Work to complete –
Every single entry that follows must be copied exactly.

Records supplied –
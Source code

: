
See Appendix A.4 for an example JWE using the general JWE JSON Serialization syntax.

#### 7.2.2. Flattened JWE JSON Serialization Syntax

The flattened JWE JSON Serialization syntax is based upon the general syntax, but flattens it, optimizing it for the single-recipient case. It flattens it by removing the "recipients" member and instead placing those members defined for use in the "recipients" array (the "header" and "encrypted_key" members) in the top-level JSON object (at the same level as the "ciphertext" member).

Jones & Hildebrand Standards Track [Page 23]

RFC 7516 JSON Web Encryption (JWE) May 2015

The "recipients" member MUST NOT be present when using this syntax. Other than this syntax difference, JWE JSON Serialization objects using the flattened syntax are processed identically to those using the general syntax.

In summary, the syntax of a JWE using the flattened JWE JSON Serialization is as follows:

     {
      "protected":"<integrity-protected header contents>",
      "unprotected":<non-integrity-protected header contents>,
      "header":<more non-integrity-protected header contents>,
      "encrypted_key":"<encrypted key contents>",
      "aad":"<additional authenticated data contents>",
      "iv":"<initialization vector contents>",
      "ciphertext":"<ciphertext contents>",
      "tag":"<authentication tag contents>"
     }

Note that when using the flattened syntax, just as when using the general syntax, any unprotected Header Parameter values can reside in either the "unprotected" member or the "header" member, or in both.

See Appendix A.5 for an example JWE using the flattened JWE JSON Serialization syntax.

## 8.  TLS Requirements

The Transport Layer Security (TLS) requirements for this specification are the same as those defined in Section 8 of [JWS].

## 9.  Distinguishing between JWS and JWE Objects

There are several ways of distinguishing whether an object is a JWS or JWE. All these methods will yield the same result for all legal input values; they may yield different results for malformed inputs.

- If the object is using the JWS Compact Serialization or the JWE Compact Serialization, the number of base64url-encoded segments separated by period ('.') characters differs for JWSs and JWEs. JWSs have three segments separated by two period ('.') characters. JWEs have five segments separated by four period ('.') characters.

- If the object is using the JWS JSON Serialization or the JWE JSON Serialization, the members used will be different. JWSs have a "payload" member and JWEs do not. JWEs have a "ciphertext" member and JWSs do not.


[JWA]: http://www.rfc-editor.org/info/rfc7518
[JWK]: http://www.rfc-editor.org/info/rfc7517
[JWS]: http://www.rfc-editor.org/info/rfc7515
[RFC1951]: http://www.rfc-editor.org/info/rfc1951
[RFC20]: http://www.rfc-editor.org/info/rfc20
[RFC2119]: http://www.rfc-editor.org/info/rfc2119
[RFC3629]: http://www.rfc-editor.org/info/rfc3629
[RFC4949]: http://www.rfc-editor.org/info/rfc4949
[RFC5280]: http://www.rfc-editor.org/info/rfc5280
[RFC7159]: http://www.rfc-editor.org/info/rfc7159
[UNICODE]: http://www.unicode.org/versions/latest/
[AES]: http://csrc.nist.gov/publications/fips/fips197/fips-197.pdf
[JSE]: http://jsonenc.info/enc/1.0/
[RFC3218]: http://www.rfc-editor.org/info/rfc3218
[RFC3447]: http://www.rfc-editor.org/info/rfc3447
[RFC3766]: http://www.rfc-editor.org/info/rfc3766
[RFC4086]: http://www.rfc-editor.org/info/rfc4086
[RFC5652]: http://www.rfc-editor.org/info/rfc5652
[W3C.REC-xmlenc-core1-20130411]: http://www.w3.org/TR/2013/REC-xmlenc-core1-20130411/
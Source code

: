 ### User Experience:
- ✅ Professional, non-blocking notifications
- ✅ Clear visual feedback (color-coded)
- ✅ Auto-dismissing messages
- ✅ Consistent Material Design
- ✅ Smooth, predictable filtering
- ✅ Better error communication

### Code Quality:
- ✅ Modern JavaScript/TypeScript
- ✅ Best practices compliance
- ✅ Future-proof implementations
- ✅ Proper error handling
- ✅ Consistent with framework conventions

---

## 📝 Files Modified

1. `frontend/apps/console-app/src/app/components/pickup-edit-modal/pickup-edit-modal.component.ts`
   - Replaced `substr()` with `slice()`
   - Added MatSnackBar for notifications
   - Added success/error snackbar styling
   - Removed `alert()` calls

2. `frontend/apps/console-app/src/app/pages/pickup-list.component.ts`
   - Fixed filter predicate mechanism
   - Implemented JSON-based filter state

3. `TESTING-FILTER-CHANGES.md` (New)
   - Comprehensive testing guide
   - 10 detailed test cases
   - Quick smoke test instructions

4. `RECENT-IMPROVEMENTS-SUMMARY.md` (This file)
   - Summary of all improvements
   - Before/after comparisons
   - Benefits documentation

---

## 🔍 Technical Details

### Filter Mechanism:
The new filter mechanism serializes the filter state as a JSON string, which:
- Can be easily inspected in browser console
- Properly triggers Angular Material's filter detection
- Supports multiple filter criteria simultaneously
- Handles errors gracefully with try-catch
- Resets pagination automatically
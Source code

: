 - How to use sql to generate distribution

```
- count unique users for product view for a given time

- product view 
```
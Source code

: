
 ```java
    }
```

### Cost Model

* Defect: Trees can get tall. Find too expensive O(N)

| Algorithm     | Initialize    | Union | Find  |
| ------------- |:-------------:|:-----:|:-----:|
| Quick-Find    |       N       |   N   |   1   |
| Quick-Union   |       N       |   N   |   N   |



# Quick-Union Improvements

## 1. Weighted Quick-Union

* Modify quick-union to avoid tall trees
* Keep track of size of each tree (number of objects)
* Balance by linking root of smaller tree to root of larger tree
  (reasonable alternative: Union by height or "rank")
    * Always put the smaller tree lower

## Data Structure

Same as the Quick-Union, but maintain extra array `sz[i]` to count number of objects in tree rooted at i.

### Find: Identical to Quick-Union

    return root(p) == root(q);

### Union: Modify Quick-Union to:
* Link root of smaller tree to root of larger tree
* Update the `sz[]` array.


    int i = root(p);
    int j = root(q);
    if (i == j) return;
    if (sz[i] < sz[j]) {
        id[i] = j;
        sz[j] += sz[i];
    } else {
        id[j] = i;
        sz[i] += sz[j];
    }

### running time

Response for this exercise –
Source code

:
See Appendix A.4 for an example JWE using the general JWE JSON Serialization syntax.

#### 7.2.2. Flattened JWE JSON Serialization Syntax

The flattened JWE JSON Serialization syntax is based upon the general syntax, but flattens it, optimizing it for the single-recipient case. It flattens it by removing the "recipients" member and instead placing those members defined for use in the "recipients" array (the "header" and "encrypted_key" members) in the top-level JSON object (at the same level as the "ciphertext" member).

Jones & Hildebrand Standards Track [Page 23]

RFC 7516 JSON Web Encryption (JWE) May 2015

The "recipients" member MUST NOT be present when using this syntax. Other than this syntax difference, JWE JSON Serialization objects using the flattened syntax are processed identically to those using the general syntax.

In summary, the syntax of a JWE using the flattened JWE JSON Serialization is as follows:

     {
      "protected":"<integrity-protected header contents>",
      "unprotected":<non-integrity-protected header contents>,
      "header":<more non-integrity-protected header contents>,
      "encrypted_key":"<encrypted key contents>",
      "aad":"<additional authenticated data contents>",
      "iv":"<initialization vector contents>",
      "ciphertext":"<ciphertext contents>",
      "tag":"<authentication tag contents>"
     }

Note that when using the flattened syntax, just as when using the general syntax, any unprotected Header Parameter values can reside in either the "unprotected" member or the "header" member, or in both.

See Appendix A.5 for an example JWE using the flattened JWE JSON Serialization syntax.

## 8.  TLS Requirements

The Transport Layer Security (TLS) requirements for this specification are the same as those defined in Section 8 of [JWS].

## 9.  Distinguishing between JWS and JWE Objects

There are several ways of distinguishing whether an object is a JWS or JWE. All these methods will yield the same result for all legal input values; they may yield different results for malformed inputs.

- If the object is using the JWS Compact Serialization or the JWE Compact Serialization, the number of base64url-encoded segments separated by period ('.') characters differs for JWSs and JWEs. JWSs have three segments separated by two period ('.') characters. JWEs have five segments separated by four period ('.') characters.

- If the object is using the JWS JSON Serialization or the JWE JSON Serialization, the members used will be different. JWSs have a "payload" member and JWEs do not. JWEs have a "ciphertext" member and JWSs do not.


[JWA]: http://www.rfc-editor.org/info/rfc7518
[JWK]: http://www.rfc-editor.org/info/rfc7517
[JWS]: http://www.rfc-editor.org/info/rfc7515
[RFC1951]: http://www.rfc-editor.org/info/rfc1951
[RFC20]: http://www.rfc-editor.org/info/rfc20
[RFC2119]: http://www.rfc-editor.org/info/rfc2119
[RFC3629]: http://www.rfc-editor.org/info/rfc3629
[RFC4949]: http://www.rfc-editor.org/info/rfc4949
[RFC5280]: http://www.rfc-editor.org/info/rfc5280
[RFC7159]: http://www.rfc-editor.org/info/rfc7159
[UNICODE]: http://www.unicode.org/versions/latest/
[AES]: http://csrc.nist.gov/publications/fips/fips197/fips-197.pdf
[JSE]: http://jsonenc.info/enc/1.0/
[RFC3218]: http://www.rfc-editor.org/info/rfc3218
[RFC3447]: http://www.rfc-editor.org/info/rfc3447
[RFC3766]: http://www.rfc-editor.org/info/rfc3766
[RFC4086]: http://www.rfc-editor.org/info/rfc4086
[RFC5652]: http://www.rfc-editor.org/info/rfc5652
[W3C.REC-xmlenc-core1-20130411]: http://www.w3.org/TR/2013/REC-xmlenc-core1-20130411/
Source code

: ### User Experience:
- ✅ Professional, non-blocking notifications
- ✅ Clear visual feedback (color-coded)
- ✅ Auto-dismissing messages
- ✅ Consistent Material Design
- ✅ Smooth, predictable filtering
- ✅ Better error communication

### Code Quality:
- ✅ Modern JavaScript/TypeScript
- ✅ Best practices compliance
- ✅ Future-proof implementations
- ✅ Proper error handling
- ✅ Consistent with framework conventions

---

## 📝 Files Modified

1. `frontend/apps/console-app/src/app/components/pickup-edit-modal/pickup-edit-modal.component.ts`
   - Replaced `substr()` with `slice()`
   - Added MatSnackBar for notifications
   - Added success/error snackbar styling
   - Removed `alert()` calls

2. `frontend/apps/console-app/src/app/pages/pickup-list.component.ts`
   - Fixed filter predicate mechanism
   - Implemented JSON-based filter state

3. `TESTING-FILTER-CHANGES.md` (New)
   - Comprehensive testing guide
   - 10 detailed test cases
   - Quick smoke test instructions

4. `RECENT-IMPROVEMENTS-SUMMARY.md` (This file)
   - Summary of all improvements
   - Before/after comparisons
   - Benefits documentation

---

## 🔍 Technical Details

### Filter Mechanism:
The new filter mechanism serializes the filter state as a JSON string, which:
- Can be easily inspected in browser console
- Properly triggers Angular Material's filter detection
- Supports multiple filter criteria simultaneously
- Handles errors gracefully with try-catch
- Resets pagination automatically
Source code

: - How to use sql to generate distribution

```
- count unique users for product view for a given time

- product view 
```
Source code

:
 ```java
    }
```

### Cost Model

* Defect: Trees can get tall. Find too expensive O(N)

| Algorithm     | Initialize    | Union | Find  |
| ------------- |:-------------:|:-----:|:-----:|
| Quick-Find    |       N       |   N   |   1   |
| Quick-Union   |       N       |   N   |   N   |



# Quick-Union Improvements

## 1. Weighted Quick-Union

* Modify quick-union to avoid tall trees
* Keep track of size of each tree (number of objects)
* Balance by linking root of smaller tree to root of larger tree
  (reasonable alternative: Union by height or "rank")
    * Always put the smaller tree lower

## Data Structure

Same as the Quick-Union, but maintain extra array `sz[i]` to count number of objects in tree rooted at i.

### Find: Identical to Quick-Union

    return root(p) == root(q);

### Union: Modify Quick-Union to:
* Link root of smaller tree to root of larger tree
* Update the `sz[]` array.


    int i = root(p);
    int j = root(q);
    if (i == j) return;
    if (sz[i] < sz[j]) {
        id[i] = j;
        sz[j] += sz[i];
    } else {
        id[j] = i;
        sz[i] += sz[j];
    }

### running time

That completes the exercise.